__Assignment__
Copy each line in the data below that contains the word "Elemental".

__Extracted data__
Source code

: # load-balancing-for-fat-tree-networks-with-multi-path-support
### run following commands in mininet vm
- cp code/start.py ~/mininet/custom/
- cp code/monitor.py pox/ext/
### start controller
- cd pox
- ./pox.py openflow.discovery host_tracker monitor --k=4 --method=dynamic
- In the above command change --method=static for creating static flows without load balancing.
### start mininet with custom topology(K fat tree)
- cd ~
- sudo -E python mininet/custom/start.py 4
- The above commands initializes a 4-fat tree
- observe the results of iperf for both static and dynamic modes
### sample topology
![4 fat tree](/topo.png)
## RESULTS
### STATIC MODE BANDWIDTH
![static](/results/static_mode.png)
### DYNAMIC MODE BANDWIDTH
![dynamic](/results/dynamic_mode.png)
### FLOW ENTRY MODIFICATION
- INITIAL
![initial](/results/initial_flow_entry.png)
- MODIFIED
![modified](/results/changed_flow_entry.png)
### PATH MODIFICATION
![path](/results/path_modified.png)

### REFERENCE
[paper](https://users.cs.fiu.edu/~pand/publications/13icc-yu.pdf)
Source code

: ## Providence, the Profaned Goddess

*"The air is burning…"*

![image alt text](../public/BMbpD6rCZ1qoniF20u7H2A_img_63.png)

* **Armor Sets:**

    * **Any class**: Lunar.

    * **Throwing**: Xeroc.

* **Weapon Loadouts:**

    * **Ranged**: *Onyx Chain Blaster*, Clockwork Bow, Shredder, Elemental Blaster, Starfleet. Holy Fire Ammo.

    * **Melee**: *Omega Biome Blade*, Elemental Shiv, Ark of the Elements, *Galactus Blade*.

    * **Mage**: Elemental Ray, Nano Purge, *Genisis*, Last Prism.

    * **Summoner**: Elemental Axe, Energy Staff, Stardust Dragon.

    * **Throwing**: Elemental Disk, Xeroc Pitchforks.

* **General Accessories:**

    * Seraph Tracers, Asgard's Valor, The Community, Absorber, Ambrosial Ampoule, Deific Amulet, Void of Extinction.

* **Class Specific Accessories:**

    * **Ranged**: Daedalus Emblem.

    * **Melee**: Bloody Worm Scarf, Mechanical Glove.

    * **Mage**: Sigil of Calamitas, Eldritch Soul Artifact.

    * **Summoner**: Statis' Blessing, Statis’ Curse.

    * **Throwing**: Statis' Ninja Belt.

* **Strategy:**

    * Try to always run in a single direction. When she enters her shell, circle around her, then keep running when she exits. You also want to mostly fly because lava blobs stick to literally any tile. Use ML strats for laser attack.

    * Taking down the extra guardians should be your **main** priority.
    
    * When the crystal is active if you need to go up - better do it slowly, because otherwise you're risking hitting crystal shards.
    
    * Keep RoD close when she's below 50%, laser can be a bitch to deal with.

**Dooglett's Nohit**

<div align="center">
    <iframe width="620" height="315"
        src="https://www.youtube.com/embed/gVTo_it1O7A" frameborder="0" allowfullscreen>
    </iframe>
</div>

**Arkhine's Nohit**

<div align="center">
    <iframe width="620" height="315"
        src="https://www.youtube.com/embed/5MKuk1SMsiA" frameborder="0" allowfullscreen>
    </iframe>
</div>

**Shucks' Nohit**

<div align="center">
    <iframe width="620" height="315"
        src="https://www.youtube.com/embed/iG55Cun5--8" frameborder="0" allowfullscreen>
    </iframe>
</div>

__Finished task__
    * **Ranged**: *Onyx Chain Blaster*, Clockwork Bow, Shredder, Elemental Blaster, Starfleet. Holy Fire Ammo.
    * **Melee**: *Omega Biome Blade*, Elemental Shiv, Ark of the Elements, *Galactus Blade*.
    * **Mage**: Elemental Ray, Nano Purge, *Genisis*, Last Prism.
    * **Summoner**: Elemental Axe, Energy Staff, Stardust Dragon.
    * **Throwing**: Elemental Disk, Xeroc Pitchforks.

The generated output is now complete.